Accounts Payable Audit Program

The accounts payable department of your company and a home workshop may not, at first glance, have many things in common. But a piece of advice often employed in the latter—i.e., “Measure twice, cut once”—can be just as useful in the former, with a few modifications.
Accounts payable is one of the most important components in the financial machinery of a business, and the concept of measuring twice isn’t so much about double-checking one’s work before a payment’s made as it is verifying that payment was made, recorded, and reconciled properly. The second “measurement,” as it were, comes after the check is, er, cut.
No matter the size of your organization or your industry, establishing a thorough and effective accounts payable audit program can help minimize risk and maximize compliance while trimming fraudulent activity and ensuring your general ledger is accurate.

Why Establish an Accounts Payable Audit Program?

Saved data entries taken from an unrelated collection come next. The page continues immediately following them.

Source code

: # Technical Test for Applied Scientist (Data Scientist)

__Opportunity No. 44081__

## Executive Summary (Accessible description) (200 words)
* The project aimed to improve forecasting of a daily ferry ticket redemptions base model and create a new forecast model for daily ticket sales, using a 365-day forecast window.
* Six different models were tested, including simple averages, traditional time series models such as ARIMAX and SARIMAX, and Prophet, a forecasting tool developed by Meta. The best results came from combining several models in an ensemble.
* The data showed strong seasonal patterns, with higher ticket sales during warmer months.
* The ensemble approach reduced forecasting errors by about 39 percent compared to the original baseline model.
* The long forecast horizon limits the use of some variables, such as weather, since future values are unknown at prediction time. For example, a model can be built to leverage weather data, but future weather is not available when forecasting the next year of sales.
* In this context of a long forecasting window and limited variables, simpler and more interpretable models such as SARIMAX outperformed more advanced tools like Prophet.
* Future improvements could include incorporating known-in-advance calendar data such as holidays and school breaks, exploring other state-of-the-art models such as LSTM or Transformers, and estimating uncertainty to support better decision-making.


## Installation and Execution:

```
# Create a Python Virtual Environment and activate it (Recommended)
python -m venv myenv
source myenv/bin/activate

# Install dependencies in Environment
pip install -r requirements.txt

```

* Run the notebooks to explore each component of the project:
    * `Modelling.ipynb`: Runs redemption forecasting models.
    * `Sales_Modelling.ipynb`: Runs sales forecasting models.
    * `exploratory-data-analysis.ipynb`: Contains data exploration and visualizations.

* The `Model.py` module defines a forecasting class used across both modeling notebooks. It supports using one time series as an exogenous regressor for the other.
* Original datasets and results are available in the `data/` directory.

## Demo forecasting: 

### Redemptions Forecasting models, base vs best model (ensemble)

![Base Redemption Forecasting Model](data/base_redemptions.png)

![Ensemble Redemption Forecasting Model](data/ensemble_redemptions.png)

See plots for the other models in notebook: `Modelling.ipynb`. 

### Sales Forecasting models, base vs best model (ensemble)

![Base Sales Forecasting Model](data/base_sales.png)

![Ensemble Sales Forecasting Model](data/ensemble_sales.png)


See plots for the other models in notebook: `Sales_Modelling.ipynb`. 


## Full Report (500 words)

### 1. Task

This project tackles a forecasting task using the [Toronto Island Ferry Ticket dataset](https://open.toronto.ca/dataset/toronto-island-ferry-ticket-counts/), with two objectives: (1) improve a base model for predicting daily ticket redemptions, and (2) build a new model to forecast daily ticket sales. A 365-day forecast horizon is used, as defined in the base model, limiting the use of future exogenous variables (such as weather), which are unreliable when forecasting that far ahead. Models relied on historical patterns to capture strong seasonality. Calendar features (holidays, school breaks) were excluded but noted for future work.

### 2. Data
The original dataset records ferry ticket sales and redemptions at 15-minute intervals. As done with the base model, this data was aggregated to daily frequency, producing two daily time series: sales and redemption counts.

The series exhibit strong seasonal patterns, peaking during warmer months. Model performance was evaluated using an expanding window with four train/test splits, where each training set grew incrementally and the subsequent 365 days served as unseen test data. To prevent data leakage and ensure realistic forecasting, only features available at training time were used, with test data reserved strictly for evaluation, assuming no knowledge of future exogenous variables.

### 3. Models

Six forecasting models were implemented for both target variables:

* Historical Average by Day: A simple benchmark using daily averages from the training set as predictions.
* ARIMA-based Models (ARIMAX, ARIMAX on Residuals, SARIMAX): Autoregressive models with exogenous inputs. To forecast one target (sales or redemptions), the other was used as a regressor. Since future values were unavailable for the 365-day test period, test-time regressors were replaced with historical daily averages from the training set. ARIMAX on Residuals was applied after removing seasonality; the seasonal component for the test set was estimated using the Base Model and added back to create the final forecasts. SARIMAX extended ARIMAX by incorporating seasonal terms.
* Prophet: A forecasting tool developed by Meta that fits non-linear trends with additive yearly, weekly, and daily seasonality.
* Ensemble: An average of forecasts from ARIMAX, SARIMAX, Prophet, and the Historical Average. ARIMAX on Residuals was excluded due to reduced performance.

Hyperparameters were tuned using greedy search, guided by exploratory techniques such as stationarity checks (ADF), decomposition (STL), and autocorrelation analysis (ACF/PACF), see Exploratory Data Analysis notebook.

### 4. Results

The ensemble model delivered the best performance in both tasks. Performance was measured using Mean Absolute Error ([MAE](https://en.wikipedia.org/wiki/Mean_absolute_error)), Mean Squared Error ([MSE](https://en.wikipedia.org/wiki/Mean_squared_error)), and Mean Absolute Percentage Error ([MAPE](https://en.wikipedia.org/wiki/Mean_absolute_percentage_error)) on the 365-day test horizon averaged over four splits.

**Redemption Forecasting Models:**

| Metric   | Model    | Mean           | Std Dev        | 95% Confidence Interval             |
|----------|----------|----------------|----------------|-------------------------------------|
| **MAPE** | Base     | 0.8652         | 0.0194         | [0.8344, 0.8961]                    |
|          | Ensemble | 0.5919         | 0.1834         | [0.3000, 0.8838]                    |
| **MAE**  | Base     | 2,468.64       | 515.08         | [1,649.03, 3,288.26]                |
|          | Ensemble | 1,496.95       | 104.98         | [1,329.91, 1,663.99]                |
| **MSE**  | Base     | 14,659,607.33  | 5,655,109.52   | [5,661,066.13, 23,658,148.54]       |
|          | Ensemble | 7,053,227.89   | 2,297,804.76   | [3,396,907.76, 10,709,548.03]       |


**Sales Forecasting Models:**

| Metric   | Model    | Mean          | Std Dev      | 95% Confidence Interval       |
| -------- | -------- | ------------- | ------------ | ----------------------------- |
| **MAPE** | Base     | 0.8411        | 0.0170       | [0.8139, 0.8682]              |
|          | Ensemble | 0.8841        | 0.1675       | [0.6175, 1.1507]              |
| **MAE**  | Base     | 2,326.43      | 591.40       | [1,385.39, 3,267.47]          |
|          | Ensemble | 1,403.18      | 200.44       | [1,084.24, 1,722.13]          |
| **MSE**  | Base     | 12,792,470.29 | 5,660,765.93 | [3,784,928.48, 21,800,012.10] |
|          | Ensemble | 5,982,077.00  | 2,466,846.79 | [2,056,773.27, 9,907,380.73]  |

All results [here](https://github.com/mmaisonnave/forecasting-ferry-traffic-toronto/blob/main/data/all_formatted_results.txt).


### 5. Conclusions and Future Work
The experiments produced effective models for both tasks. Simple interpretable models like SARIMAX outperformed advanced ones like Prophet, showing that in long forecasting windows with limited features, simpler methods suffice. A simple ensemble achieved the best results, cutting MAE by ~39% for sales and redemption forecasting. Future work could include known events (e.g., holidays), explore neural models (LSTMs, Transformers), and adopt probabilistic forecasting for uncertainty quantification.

Without effective internal controls and auditing standards for every stage of the procure-to-payment process, your company is exposed to excessive risk. What kind of risk? For payables, it’s the risk of fraudulent behavior—both inadvertent and intentional—as well as the regrettable ease with which a company’s bottom line can be boosted by overlooked and unrecorded period-end or year-end payables.
Auditing procedures are designed to minimize the occurrence of these problems, and quickly illuminate common, and potentially costly, errors in your year-end financial statements, such as:

  • Understated accounts payable amounts (intentional or inadvertent)
  • Payments made to the wrong suppliers
  • Duplicate payments made on vendor invoices

Naturally, this task is greatly simplified if your company has already integrated procurement software with strong support for accounts payable management and reporting.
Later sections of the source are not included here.